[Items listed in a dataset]
- Opening Delimiter -
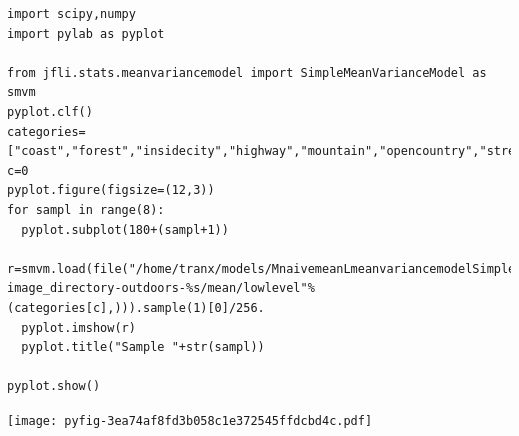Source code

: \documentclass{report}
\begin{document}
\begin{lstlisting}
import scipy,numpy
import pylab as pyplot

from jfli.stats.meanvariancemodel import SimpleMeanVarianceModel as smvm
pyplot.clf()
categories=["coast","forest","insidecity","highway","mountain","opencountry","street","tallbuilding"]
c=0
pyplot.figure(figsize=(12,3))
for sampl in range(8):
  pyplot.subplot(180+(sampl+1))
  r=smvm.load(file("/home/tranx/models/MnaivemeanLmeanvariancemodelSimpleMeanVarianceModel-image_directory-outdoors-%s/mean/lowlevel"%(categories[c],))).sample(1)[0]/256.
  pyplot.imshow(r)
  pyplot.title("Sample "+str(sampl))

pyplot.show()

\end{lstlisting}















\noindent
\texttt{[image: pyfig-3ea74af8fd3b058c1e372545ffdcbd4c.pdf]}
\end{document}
- Closing Delimiter -
- Opening Delimiter -
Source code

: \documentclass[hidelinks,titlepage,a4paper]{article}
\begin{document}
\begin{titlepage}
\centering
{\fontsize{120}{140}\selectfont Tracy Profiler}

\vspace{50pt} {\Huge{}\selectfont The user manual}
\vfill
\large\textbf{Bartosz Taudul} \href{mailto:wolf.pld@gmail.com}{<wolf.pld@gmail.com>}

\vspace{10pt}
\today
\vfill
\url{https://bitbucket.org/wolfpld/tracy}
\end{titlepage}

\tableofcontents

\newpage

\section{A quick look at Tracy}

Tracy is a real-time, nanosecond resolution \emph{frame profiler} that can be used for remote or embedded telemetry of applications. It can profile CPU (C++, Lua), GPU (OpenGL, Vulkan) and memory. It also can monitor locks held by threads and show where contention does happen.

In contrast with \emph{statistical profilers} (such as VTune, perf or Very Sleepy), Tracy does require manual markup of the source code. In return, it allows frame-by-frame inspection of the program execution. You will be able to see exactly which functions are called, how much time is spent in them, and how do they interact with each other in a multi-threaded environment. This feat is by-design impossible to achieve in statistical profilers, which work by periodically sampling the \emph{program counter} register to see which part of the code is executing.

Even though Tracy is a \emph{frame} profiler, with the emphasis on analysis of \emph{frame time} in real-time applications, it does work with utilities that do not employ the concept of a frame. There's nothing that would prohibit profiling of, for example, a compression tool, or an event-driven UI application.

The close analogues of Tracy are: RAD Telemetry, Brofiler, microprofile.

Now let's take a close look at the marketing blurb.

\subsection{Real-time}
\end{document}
- Closing Delimiter -
- Opening Delimiter -
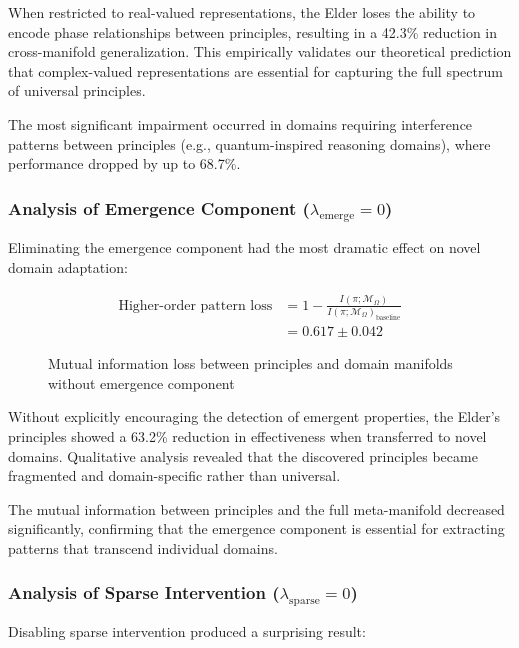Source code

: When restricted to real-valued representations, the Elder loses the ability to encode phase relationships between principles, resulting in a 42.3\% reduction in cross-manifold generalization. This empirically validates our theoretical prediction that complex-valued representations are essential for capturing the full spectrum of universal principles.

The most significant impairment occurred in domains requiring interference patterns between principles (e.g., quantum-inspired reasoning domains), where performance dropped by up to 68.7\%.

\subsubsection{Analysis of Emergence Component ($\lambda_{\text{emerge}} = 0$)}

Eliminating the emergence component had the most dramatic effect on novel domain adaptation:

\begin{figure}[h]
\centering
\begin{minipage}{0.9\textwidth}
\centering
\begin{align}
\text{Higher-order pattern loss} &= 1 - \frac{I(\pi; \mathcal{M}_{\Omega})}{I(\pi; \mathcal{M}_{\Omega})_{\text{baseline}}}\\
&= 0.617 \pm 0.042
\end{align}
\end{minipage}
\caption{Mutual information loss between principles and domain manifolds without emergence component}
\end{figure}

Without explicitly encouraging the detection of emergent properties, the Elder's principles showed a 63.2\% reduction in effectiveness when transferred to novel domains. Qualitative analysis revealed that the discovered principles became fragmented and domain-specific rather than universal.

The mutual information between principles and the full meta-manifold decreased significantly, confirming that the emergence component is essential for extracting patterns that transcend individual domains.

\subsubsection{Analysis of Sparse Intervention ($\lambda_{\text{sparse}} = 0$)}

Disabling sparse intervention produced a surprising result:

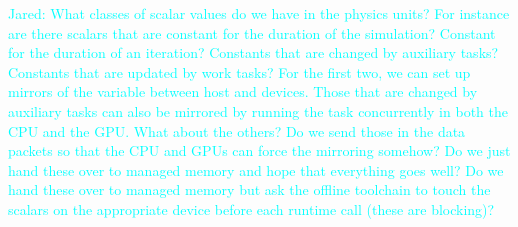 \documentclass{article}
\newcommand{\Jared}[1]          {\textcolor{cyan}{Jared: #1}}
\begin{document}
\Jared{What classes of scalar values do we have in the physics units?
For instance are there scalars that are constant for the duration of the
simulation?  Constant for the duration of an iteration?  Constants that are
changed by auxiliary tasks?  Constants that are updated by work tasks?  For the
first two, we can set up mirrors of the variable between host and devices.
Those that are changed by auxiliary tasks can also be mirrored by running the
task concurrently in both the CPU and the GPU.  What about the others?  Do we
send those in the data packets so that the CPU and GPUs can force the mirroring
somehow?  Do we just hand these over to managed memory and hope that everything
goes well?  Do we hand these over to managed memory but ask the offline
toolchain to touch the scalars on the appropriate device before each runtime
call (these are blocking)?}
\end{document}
- Closing Delimiter -
* **Try it**
Copy every line of the records above that holds the word "domains".

* **Solved exercise**
The most significant impairment occurred in domains requiring interference patterns between principles (e.g., quantum-inspired reasoning domains), where performance dropped by up to 68.7\%.
Without explicitly encouraging the detection of emergent properties, the Elder's principles showed a 63.2\% reduction in effectiveness when transferred to novel domains. Qualitative analysis revealed that the discovered principles became fragmented and domain-specific rather than universal.
The mutual information between principles and the full meta-manifold decreased significantly, confirming that the emergence component is essential for extracting patterns that transcend individual domains.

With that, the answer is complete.